Sadler’s Wells, London
July 4, 2018
We will all eventually reach our grand finale and living such a rational age, we might think we have it all sorted. Not so, as revelationist beliefs abound, including the literal interpretations of the premillennialists, the miracle of the ‘rapture’ and the eschatology of Ezekiel speaking to the dry bones. However, Hofesh Shechter avoids all these notions seeming to prefer the ‘be merry, for tomorrow we die’ attitude. And he definitely knows how to push the right buttons for audience appeal: the hypnotic thumping beat, rave dance moves, super-smart lighting and a brilliant troupe of ten dancers.
Lighting designer Tom Visser creates amazing worlds and apocalyptical images, illuminating the engulfing haze with extraordinary innovations in light. The screens are constantly shifting setting unexpected demarcations, finding nooks and crannies for the six on-stage musicians to play their persistent intense drone interspersed with raw sounds and melodic interludes. Shechter has a sharp eye for structure, shaping the piece effectively as he balances tribal rock with sudden silence and black-outs with blinding lights.

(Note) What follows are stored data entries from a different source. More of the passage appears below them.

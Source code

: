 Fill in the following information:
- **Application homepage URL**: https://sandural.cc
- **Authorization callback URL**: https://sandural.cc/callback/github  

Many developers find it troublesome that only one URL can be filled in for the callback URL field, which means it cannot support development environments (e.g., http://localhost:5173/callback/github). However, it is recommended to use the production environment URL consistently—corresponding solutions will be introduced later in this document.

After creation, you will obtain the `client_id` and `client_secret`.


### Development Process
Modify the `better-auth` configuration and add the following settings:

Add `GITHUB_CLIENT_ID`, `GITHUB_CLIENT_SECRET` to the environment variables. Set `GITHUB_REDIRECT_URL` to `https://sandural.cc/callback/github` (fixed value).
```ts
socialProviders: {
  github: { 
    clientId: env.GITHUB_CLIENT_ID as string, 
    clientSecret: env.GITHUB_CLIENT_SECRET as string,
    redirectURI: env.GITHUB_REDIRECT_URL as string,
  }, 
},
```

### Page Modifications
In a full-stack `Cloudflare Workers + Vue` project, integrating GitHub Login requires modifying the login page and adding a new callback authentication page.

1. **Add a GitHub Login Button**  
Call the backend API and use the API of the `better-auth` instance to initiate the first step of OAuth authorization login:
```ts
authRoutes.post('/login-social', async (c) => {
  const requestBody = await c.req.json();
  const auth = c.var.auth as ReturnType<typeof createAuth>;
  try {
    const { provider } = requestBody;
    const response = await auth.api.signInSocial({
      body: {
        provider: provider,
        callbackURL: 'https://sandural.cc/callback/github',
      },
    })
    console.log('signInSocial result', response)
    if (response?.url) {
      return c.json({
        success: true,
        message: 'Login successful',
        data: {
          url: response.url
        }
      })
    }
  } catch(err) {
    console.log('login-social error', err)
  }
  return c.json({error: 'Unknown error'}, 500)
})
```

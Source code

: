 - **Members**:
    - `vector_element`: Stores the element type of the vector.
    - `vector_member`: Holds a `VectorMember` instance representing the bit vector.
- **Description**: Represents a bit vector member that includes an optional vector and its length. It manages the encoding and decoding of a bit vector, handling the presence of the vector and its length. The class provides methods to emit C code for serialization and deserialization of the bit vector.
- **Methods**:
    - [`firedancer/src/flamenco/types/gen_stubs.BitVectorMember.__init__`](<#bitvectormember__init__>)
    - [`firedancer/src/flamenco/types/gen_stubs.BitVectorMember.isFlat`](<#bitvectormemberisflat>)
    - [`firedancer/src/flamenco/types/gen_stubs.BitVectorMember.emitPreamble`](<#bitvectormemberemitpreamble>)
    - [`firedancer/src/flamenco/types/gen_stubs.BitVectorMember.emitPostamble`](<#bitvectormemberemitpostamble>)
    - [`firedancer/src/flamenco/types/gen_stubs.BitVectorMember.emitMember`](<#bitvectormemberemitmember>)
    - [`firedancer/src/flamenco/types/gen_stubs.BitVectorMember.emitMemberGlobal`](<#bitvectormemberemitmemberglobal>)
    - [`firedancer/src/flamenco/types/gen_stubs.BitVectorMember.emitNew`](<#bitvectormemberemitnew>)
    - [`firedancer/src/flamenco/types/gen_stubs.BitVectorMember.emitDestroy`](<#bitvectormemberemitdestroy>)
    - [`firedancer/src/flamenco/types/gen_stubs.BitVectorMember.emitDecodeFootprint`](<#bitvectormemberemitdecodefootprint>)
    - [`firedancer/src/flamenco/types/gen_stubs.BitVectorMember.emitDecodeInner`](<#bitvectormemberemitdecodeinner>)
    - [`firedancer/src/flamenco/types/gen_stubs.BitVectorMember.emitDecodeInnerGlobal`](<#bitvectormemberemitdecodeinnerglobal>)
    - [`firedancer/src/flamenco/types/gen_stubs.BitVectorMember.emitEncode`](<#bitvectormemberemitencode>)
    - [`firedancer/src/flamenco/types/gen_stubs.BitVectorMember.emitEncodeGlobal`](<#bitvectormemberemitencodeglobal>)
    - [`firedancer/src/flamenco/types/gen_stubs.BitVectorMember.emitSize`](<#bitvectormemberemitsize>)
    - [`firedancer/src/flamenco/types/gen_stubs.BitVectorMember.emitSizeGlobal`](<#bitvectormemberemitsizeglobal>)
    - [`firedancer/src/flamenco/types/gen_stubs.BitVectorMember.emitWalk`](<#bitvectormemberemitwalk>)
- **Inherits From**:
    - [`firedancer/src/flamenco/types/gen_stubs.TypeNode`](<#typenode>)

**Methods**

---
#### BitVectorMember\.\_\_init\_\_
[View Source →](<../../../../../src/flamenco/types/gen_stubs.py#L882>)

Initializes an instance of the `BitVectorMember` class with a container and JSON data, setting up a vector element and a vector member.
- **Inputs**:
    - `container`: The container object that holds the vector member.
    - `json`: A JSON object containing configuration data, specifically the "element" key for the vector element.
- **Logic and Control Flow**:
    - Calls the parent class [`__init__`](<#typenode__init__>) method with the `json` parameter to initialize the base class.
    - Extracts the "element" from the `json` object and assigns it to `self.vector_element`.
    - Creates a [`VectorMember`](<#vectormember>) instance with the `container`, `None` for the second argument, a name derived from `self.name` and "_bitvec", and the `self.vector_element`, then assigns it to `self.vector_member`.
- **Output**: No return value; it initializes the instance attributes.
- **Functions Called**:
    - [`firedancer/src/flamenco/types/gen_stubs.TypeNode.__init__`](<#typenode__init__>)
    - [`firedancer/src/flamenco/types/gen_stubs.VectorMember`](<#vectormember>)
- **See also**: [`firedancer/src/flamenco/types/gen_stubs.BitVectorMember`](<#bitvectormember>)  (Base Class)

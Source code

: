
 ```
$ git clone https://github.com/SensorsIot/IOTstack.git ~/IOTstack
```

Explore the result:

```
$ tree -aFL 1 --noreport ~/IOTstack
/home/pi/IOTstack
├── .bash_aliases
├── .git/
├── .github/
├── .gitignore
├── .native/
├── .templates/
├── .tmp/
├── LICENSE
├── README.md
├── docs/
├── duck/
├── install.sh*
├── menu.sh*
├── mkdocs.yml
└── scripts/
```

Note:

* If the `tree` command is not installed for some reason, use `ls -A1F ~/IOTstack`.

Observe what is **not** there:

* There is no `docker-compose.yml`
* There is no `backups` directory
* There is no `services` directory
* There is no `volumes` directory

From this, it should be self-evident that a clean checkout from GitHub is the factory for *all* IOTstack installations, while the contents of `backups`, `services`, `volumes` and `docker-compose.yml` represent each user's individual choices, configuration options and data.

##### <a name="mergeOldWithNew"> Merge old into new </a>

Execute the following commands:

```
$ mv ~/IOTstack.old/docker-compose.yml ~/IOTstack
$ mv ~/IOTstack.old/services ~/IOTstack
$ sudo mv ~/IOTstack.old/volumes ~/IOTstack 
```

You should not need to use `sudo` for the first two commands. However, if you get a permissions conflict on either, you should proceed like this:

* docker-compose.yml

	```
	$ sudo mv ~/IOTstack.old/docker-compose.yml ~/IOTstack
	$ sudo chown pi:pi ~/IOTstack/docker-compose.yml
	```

In this dystopian scenario, Shechter drops hints: the huddled bodies, the dead and dying, the bodies standing frozen facing a blank wall. They could be refugees or camp inmates, the block-like screens look suspiciously like the Berlin Holocaust monument. However, in the second act, in different lighting, they look more like segments of the wall that carves up Palestine. The universality of conflict crosses borders while refugees congregate at barriers. Shechter side-steps any involvement and makes light of the matter with an engaging skip and hop of a folk dance or a sentimental tune from a popular song before the troupe break into another hefty chunk of mind-numbing rave.
Schechter work was once new and exciting but now it too often follows the same predictable pattern. It’s entertaining but there is precious little ballast to sustain the designer window dressing.